Who have you been pretending to be for all these years? For older patients, it's all about finding outby Anna Blundy / April 17, 2018 / Leave a comment
Published in May 2018 issue of Prospect Magazine
A walk in the rain with a 65-year-old relative. Climbing stiles, wading through mud—England. “But what if I go into therapy and find out that my son’s illness is all my fault?” she asked. I probably replied by saying something like: well, you said it, so you clearly feel it might be your fault. Therapy then might be more of a way of working through that guilt, accepting your own responsibility as well as understanding that there are things you couldn’t have done anything about.
People often wonder if really knowing about themselves will make them feel worse, but it’s not so much about better and worse, more about murky and clear. “Anyway,” she went on, squelching a welly out of the mud. “It’s too late.”
A psychiatrist I once shadowed described the age of 65 as “crazy time,” a bit like late teens, when a lot of people crash. If you can face the reality of death and get through the crisis, you can go on to have a fulfilling old age, she told me.
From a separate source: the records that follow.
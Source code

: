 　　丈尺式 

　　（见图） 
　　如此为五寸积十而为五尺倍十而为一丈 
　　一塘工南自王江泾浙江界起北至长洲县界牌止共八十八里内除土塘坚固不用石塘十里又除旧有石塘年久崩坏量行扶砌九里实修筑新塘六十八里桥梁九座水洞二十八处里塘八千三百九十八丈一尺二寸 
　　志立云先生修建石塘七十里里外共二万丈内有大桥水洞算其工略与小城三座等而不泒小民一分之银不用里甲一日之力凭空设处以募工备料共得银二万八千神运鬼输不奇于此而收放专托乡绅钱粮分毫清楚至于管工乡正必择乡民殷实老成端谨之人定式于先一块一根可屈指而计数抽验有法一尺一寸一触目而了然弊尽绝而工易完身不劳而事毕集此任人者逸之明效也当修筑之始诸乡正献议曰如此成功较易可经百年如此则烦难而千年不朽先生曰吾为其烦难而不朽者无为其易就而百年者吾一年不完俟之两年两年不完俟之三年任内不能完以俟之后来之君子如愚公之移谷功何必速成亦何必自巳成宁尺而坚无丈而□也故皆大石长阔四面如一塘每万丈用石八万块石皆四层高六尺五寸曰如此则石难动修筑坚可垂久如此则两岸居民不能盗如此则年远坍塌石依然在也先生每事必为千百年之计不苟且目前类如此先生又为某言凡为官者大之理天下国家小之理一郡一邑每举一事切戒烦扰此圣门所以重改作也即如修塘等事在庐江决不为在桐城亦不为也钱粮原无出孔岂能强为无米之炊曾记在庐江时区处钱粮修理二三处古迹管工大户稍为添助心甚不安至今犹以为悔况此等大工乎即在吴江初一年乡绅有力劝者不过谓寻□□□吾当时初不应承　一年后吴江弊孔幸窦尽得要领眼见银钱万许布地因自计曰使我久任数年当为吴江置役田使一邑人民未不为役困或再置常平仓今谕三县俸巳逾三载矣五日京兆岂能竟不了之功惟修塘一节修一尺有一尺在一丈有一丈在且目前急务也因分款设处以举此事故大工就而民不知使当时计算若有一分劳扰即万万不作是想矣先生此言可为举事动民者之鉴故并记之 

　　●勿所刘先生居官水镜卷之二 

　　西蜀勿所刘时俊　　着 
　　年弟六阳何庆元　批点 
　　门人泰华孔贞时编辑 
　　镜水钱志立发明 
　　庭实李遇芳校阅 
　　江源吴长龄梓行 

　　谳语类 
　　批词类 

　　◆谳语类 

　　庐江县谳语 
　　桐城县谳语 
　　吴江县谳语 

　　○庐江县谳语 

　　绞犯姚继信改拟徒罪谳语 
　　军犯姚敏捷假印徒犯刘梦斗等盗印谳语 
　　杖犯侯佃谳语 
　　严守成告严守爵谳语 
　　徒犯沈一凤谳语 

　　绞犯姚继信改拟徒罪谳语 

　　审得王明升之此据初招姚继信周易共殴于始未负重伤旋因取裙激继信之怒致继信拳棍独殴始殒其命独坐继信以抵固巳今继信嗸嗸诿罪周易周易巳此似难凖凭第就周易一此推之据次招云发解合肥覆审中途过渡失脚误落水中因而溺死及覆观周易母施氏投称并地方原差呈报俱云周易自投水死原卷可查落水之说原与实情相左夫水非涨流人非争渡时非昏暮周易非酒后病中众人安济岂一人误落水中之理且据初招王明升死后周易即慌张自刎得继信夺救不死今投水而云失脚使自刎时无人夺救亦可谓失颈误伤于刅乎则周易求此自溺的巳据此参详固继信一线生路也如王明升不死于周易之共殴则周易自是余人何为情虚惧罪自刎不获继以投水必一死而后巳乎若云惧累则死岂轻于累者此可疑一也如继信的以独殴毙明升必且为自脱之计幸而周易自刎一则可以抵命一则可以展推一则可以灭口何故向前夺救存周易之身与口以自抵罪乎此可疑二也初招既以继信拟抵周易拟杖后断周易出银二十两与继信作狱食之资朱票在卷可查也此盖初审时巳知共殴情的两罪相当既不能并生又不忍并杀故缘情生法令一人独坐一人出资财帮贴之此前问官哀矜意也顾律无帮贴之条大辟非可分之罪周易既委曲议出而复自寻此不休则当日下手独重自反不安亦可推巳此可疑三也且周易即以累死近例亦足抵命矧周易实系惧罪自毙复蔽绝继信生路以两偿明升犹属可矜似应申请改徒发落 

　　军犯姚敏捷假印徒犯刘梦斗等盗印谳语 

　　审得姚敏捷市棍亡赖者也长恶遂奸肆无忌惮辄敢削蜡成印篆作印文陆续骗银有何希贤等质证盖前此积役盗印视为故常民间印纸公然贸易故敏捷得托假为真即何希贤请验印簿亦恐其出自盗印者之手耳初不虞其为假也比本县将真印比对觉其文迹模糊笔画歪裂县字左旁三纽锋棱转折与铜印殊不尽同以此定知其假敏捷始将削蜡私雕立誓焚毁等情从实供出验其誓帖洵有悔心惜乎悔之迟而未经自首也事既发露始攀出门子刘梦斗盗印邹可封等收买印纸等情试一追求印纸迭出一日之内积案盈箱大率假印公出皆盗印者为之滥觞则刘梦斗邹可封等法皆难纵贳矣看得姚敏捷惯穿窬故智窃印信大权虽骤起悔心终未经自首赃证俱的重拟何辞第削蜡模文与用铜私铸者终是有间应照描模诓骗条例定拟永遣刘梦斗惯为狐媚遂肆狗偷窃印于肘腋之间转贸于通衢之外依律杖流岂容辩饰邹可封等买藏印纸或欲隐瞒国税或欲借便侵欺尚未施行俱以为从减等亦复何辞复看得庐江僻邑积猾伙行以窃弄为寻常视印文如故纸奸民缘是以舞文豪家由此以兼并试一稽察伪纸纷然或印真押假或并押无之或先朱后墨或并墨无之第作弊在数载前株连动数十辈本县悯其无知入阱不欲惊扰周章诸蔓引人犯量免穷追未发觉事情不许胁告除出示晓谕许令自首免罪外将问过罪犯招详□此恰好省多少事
I was 35 then and having enough trouble with the reality of life, never mind death. “It’s never too late,” she said.
Obviously, it’s too late for some things. It’s too late to realise your dreams, fulfil your potential, believe that anything’s possible and the other kinds of ludicrous crap that people wearing earpieces march around stages shouting about. Psychotherapy is more about understanding your dreams, accepting your limitations and acknowledging what is not possible than the TED talk fantasy version of life which leaves everyone feeling a failure.